*WORK REQUEST:* Copy the lines from the start of the records below through the line containing "tasks such as", both included, and leave out the pictures.

==*==

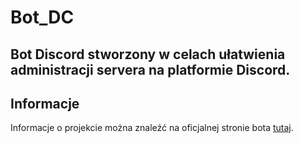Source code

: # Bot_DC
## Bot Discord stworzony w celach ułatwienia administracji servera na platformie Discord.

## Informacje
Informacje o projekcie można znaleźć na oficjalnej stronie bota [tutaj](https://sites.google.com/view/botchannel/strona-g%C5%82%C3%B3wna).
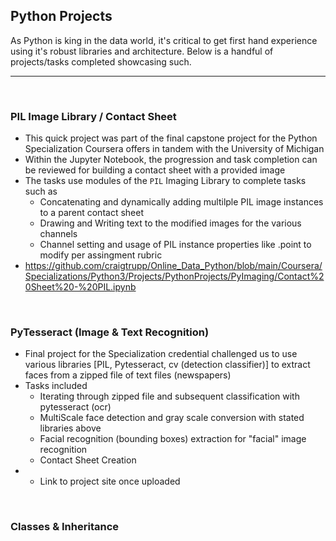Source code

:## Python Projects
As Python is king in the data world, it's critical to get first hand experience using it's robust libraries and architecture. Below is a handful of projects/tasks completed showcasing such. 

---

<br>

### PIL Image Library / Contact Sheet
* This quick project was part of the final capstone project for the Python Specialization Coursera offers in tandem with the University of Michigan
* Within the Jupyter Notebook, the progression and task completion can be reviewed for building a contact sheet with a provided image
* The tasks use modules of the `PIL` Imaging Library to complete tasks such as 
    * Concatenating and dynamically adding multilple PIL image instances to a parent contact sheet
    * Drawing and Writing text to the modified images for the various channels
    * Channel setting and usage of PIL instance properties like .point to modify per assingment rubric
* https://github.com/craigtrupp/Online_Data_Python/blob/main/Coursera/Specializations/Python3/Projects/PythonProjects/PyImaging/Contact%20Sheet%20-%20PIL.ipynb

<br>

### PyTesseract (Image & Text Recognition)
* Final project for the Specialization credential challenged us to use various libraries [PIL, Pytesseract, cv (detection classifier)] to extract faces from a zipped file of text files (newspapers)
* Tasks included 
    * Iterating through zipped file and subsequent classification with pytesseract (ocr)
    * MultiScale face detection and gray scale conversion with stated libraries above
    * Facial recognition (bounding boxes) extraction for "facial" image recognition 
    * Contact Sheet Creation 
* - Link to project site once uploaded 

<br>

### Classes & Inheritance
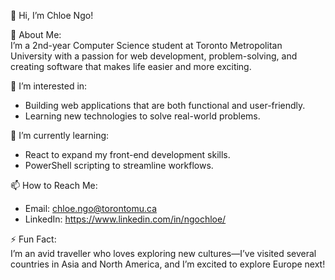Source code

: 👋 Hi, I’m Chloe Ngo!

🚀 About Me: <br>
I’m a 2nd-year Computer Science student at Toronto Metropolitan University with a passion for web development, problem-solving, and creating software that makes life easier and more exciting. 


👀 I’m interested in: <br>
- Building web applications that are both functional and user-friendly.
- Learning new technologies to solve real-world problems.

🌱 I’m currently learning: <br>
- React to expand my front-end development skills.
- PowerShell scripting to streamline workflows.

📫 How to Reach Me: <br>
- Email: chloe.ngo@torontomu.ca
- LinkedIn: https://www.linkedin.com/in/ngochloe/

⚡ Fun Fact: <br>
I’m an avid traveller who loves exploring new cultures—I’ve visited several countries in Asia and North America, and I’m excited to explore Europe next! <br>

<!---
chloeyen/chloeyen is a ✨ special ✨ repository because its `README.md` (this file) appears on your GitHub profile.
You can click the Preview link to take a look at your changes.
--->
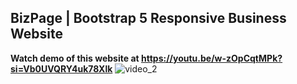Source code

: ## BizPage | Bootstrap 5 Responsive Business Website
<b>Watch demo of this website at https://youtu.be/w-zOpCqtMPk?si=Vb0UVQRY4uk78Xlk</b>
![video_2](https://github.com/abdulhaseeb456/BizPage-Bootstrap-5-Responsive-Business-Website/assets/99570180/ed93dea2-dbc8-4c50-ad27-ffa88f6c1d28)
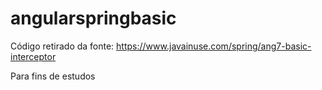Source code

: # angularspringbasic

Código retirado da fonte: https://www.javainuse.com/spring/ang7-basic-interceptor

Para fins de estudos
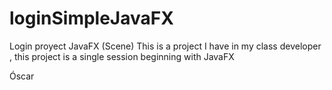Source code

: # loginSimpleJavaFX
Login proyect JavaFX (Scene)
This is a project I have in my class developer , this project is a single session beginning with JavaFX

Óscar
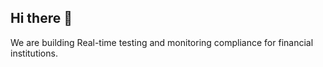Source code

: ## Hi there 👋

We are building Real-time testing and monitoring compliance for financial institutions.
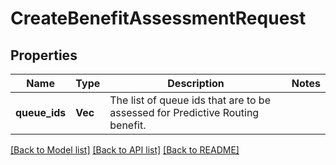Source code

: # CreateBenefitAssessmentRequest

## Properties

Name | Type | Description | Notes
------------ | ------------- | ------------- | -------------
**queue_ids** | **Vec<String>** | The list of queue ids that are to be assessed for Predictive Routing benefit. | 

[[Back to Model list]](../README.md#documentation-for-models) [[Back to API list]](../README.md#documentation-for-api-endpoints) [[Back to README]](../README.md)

==*==

*TASK RESULT:*
Source code

: # Bot_DC
## Bot Discord stworzony w celach ułatwienia administracji servera na platformie Discord.

## Informacje
Informacje o projekcie można znaleźć na oficjalnej stronie bota [tutaj](https://sites.google.com/view/botchannel/strona-g%C5%82%C3%B3wna).
Source code

:## Python Projects
As Python is king in the data world, it's critical to get first hand experience using it's robust libraries and architecture. Below is a handful of projects/tasks completed showcasing such. 

---

<br>

### PIL Image Library / Contact Sheet
* This quick project was part of the final capstone project for the Python Specialization Coursera offers in tandem with the University of Michigan
* Within the Jupyter Notebook, the progression and task completion can be reviewed for building a contact sheet with a provided image
* The tasks use modules of the `PIL` Imaging Library to complete tasks such as 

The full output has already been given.